Ek Hota Vidushak (1992)

Puru is an IT Professional from Pune. A traveler, photographer and blogger who also blogs at Shadows Galore and Antarnaad.

EK HOTA VIDUSHAK (Once There Was A Clown)
Jabbar Patel
India. 1992. 168 min
Cast : Laxmikant Berde, Varsha Usgaonkar, Madhu Kambikar, Nilu Phule, Mohan Agashe

Introduction

There is a particular cruelty in the figure of the clown, for the laughter he provokes is purchased at the expense of the man who wears the mask. Jabbar Patel’s Ek Hota Vidushak (Once There Was A Clown, 1992) takes this ancient paradox of the comic performer and grounds it in the dust and torchlight of the Maharashtrian tamasha, the folk theatre of song, satire and lavani that has long served as the popular conscience of the Deccan countryside. The film follows Aburao, a songadya or comic foil, from his beginnings as the illegitimate son of a tamasha dancer to his elevation as a film star and, finally, a politician, charting at every stage the slow corrosion of a gift by the appetites it awakens. It is at once an elegy for a vanishing performance tradition and a moral fable about the seductions of fame, and it remains one of the very few Indian films to take the inner life of the folk artiste as its central subject rather than its decorative backdrop.

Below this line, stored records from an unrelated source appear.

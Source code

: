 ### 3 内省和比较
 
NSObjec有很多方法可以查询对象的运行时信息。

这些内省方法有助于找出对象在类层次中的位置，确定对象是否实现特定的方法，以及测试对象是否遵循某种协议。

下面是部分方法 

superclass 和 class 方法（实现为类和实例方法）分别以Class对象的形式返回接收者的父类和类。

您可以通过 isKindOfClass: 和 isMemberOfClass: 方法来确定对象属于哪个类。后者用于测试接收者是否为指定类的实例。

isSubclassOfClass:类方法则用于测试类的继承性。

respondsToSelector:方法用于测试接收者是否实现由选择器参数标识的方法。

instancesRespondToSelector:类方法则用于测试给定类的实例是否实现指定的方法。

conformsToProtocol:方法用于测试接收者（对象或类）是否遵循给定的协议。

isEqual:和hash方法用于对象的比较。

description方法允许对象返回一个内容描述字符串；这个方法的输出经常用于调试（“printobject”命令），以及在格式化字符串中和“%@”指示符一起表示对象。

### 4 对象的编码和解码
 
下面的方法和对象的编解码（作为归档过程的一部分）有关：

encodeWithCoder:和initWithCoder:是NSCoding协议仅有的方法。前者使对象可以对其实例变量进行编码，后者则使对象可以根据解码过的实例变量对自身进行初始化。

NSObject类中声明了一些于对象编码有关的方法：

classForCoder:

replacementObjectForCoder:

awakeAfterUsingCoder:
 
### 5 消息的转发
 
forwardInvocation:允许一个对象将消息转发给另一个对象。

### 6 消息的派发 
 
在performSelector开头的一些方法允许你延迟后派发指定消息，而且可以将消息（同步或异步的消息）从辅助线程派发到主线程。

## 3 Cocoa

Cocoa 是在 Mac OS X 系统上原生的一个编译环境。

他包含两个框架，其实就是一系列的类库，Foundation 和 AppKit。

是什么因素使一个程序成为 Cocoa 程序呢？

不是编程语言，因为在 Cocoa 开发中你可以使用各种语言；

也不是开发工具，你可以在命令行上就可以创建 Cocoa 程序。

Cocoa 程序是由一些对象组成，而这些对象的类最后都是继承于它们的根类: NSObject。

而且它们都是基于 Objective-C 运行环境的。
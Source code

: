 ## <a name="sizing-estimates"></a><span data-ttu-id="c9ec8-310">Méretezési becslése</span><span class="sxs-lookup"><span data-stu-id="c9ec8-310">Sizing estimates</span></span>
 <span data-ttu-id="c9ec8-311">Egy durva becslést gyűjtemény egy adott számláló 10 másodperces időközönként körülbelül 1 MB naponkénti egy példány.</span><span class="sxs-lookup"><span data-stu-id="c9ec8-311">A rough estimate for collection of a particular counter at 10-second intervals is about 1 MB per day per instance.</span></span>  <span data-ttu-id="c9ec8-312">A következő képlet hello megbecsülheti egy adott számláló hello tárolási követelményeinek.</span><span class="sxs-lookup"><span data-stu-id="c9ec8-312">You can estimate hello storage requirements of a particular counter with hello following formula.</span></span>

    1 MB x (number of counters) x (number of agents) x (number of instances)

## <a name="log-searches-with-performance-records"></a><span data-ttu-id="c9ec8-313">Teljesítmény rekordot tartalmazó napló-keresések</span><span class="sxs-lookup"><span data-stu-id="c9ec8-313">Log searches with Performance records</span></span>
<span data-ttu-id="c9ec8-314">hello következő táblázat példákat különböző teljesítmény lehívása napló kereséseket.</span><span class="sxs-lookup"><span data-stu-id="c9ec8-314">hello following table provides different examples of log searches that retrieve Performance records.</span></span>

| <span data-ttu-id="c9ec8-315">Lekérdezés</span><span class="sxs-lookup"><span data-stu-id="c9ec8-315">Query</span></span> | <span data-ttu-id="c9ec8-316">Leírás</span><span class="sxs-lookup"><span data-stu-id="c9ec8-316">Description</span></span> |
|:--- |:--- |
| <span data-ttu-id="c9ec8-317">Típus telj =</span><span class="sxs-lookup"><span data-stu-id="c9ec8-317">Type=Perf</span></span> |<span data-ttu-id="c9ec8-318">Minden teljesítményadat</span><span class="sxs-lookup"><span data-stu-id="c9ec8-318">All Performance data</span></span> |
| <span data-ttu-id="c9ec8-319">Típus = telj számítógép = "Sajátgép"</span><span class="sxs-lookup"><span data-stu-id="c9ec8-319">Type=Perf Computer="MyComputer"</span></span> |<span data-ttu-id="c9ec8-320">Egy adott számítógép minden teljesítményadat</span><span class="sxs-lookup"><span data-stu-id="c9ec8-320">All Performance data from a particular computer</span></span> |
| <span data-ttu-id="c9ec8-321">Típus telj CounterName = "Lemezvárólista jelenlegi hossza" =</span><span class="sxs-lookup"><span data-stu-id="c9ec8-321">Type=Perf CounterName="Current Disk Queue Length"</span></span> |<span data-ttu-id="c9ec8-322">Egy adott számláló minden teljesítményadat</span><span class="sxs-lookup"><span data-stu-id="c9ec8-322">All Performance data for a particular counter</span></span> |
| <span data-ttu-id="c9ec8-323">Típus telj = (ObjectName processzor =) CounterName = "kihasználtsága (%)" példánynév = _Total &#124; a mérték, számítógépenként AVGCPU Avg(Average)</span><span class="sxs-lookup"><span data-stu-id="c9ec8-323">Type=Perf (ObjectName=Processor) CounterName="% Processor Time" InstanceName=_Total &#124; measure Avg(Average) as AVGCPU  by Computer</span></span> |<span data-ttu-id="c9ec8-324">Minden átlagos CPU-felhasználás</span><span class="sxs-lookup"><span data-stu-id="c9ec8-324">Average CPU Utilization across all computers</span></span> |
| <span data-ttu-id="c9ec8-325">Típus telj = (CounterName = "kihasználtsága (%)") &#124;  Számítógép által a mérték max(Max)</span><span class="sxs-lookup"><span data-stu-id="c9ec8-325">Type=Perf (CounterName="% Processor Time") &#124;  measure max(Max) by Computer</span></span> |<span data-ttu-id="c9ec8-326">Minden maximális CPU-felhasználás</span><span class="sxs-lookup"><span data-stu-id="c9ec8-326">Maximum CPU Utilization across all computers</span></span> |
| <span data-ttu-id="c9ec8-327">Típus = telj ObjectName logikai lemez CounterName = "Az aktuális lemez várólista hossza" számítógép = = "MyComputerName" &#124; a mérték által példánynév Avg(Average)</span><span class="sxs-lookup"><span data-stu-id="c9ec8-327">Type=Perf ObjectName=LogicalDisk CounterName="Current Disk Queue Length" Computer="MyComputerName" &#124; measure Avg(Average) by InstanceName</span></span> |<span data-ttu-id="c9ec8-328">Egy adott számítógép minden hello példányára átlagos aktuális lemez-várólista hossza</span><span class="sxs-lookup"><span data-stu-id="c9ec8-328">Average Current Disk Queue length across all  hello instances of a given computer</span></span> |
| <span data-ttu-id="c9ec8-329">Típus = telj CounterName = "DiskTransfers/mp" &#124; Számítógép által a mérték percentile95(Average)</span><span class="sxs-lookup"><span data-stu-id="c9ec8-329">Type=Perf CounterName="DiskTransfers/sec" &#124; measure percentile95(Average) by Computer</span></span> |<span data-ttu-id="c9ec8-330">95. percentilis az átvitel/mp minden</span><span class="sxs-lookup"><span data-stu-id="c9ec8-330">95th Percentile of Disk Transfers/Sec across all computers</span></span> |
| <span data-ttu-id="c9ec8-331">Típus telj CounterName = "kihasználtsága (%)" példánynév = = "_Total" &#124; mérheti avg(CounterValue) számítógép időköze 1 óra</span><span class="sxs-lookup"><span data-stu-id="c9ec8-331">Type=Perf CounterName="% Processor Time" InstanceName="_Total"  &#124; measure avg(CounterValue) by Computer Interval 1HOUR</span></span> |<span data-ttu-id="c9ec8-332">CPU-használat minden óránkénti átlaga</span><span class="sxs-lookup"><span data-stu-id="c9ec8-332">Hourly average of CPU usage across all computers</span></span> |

The film merits sustained attention on several counts. It represents the return to screenwriting, after a silence of thirty-nine years, of Purushottam Laxman Deshpande, the most beloved humorist and man of letters in modern Marathi culture, whose script invests the material with a literary density rare in popular cinema. It offered Laxmikant Berde, an actor then almost wholly defined by broad farce, the role of his career, and in doing so quietly argued that the comedian and the tragedian are kin rather than opposites. And it stands as a mature work by a director who, having already reshaped Marathi theatre with Ghashiram Kotwal and Marathi cinema with Sinhasan and Umbartha, here turned his political intelligence inward, towards the question of what is lost when an art rooted in community is consumed by the machinery of celebrity. To watch Ek Hota Vidushak is to encounter a film acutely aware that the clown’s smile and the clown’s grief are, in the end, the same expression seen from different sides.

Cast

  • Laxmikant Berde Aburao
  • Varsha Usgaonkar Menaka
  • Madhu Kambikar Aburao’s mother
  • Himani Padhye – Jaai
  • Nilu Phule Nana
  • Mohan Agashe Himmatrao Inamdar
  • Dilip PrabhavalkarGunwant
  • Tushar Dalvi – Ravi

Crew

  • Direction – Jabbar Patel
  • Story – Jabbar Patel
  • Screenplay – P.L. Deshpande
  • Cinematography – Harish Joshi
  • Editing – Vishwas – Anil
  • Music – Anand Modak
  • Production – NFDC

 

Ek Hota Vidushak Poster

Background and Production

Ek Hota Vidushak was produced by the National Film Development Corporation of India under producers Ravi Gupta and Ravi Malik, the public body that across the 1970s and 1980s underwrote much of the country’s most ambitious art cinema. The project grew from a short story written by Jabbar Patel himself, but its decisive creative act was the engagement of P. L. Deshpande, universally known as Pu La, to compose the screenplay and dialogues. Deshpande had not written for the cinema since Gulacha Ganapati in 1953, a film in which he had also starred; his return after nearly four decades was, in the Marathi cultural imagination, an event in itself. His participation lent the film an authority that exceeded its modest commercial ambitions, for Deshpande’s command of Marathi idiom, his affection for the small dignities of ordinary lives, and his unsentimental feeling for the world of performers were precisely the qualities the subject demanded. The collaboration between Patel’s structural intelligence and Deshpande’s verbal richness gave the film a texture closer to literature than to the prevailing popular melodrama.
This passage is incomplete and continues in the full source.